* [WHAT IS EXPECTED] Write the data below out in full, exactly as it stands.

* [SOURCE DATA]

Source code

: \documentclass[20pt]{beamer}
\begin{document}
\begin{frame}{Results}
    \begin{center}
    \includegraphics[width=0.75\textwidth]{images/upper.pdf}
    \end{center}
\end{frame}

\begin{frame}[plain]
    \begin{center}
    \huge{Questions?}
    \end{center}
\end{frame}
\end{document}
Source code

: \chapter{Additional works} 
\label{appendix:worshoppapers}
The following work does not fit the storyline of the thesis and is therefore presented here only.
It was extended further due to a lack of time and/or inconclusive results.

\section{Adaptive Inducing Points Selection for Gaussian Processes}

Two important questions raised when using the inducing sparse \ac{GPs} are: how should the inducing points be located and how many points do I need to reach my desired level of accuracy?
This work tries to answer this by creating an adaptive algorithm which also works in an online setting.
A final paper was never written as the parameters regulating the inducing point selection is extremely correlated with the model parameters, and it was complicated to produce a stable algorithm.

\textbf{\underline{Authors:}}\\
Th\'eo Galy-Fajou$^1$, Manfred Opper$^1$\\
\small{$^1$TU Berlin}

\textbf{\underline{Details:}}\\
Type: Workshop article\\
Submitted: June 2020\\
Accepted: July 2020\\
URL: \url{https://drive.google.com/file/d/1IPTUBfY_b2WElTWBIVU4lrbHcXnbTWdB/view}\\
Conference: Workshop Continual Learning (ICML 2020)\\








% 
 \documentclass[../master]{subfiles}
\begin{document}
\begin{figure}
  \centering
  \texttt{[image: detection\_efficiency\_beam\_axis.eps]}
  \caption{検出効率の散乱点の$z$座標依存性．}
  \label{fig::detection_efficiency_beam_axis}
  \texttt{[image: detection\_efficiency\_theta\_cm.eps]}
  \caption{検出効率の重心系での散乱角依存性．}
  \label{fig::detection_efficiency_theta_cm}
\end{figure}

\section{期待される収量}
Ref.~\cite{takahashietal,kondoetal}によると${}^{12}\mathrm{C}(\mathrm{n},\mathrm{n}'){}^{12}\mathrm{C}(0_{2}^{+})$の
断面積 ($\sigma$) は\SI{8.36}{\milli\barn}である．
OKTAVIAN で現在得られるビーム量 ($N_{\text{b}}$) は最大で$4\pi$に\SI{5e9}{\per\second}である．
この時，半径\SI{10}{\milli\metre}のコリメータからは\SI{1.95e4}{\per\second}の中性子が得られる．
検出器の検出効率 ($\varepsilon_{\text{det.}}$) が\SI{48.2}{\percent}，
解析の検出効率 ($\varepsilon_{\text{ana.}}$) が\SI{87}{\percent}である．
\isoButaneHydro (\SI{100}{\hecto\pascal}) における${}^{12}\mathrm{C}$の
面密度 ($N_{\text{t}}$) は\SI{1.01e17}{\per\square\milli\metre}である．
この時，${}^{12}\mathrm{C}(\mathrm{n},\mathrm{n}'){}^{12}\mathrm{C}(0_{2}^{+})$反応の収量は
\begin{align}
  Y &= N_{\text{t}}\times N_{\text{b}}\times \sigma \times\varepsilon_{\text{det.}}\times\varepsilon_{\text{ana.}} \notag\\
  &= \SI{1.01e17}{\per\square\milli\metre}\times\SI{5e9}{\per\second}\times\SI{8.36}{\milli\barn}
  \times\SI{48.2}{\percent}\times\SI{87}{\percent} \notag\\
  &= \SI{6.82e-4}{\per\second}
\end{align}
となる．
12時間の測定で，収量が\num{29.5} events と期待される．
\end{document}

* [TASK SOLUTION]
Source code

: \documentclass[20pt]{beamer}
\begin{document}
\begin{frame}{Results}
    \begin{center}
    \includegraphics[width=0.75\textwidth]{images/upper.pdf}
    \end{center}
\end{frame}

\begin{frame}[plain]
    \begin{center}
    \huge{Questions?}
    \end{center}
\end{frame}
\end{document}
Source code

: \chapter{Additional works} 
\label{appendix:worshoppapers}
The following work does not fit the storyline of the thesis and is therefore presented here only.
It was extended further due to a lack of time and/or inconclusive results.

\section{Adaptive Inducing Points Selection for Gaussian Processes}

Two important questions raised when using the inducing sparse \ac{GPs} are: how should the inducing points be located and how many points do I need to reach my desired level of accuracy?
This work tries to answer this by creating an adaptive algorithm which also works in an online setting.
A final paper was never written as the parameters regulating the inducing point selection is extremely correlated with the model parameters, and it was complicated to produce a stable algorithm.

\textbf{\underline{Authors:}}\\
Th\'eo Galy-Fajou$^1$, Manfred Opper$^1$\\
\small{$^1$TU Berlin}

\textbf{\underline{Details:}}\\
Type: Workshop article\\
Submitted: June 2020\\
Accepted: July 2020\\
URL: \url{https://drive.google.com/file/d/1IPTUBfY_b2WElTWBIVU4lrbHcXnbTWdB/view}\\
Conference: Workshop Continual Learning (ICML 2020)\\








% 
 \documentclass[../master]{subfiles}
\begin{document}
\begin{figure}
  \centering
  \texttt{[image: detection\_efficiency\_beam\_axis.eps]}
  \caption{検出効率の散乱点の$z$座標依存性．}
  \label{fig::detection_efficiency_beam_axis}
  \texttt{[image: detection\_efficiency\_theta\_cm.eps]}
  \caption{検出効率の重心系での散乱角依存性．}
  \label{fig::detection_efficiency_theta_cm}
\end{figure}

\section{期待される収量}
Ref.~\cite{takahashietal,kondoetal}によると${}^{12}\mathrm{C}(\mathrm{n},\mathrm{n}'){}^{12}\mathrm{C}(0_{2}^{+})$の
断面積 ($\sigma$) は\SI{8.36}{\milli\barn}である．
OKTAVIAN で現在得られるビーム量 ($N_{\text{b}}$) は最大で$4\pi$に\SI{5e9}{\per\second}である．
この時，半径\SI{10}{\milli\metre}のコリメータからは\SI{1.95e4}{\per\second}の中性子が得られる．
検出器の検出効率 ($\varepsilon_{\text{det.}}$) が\SI{48.2}{\percent}，
解析の検出効率 ($\varepsilon_{\text{ana.}}$) が\SI{87}{\percent}である．
\isoButaneHydro (\SI{100}{\hecto\pascal}) における${}^{12}\mathrm{C}$の
面密度 ($N_{\text{t}}$) は\SI{1.01e17}{\per\square\milli\metre}である．
この時，${}^{12}\mathrm{C}(\mathrm{n},\mathrm{n}'){}^{12}\mathrm{C}(0_{2}^{+})$反応の収量は
\begin{align}
  Y &= N_{\text{t}}\times N_{\text{b}}\times \sigma \times\varepsilon_{\text{det.}}\times\varepsilon_{\text{ana.}} \notag\\
  &= \SI{1.01e17}{\per\square\milli\metre}\times\SI{5e9}{\per\second}\times\SI{8.36}{\milli\barn}
  \times\SI{48.2}{\percent}\times\SI{87}{\percent} \notag\\
  &= \SI{6.82e-4}{\per\second}
\end{align}
となる．
12時間の測定で，収量が\num{29.5} events と期待される．
\end{document}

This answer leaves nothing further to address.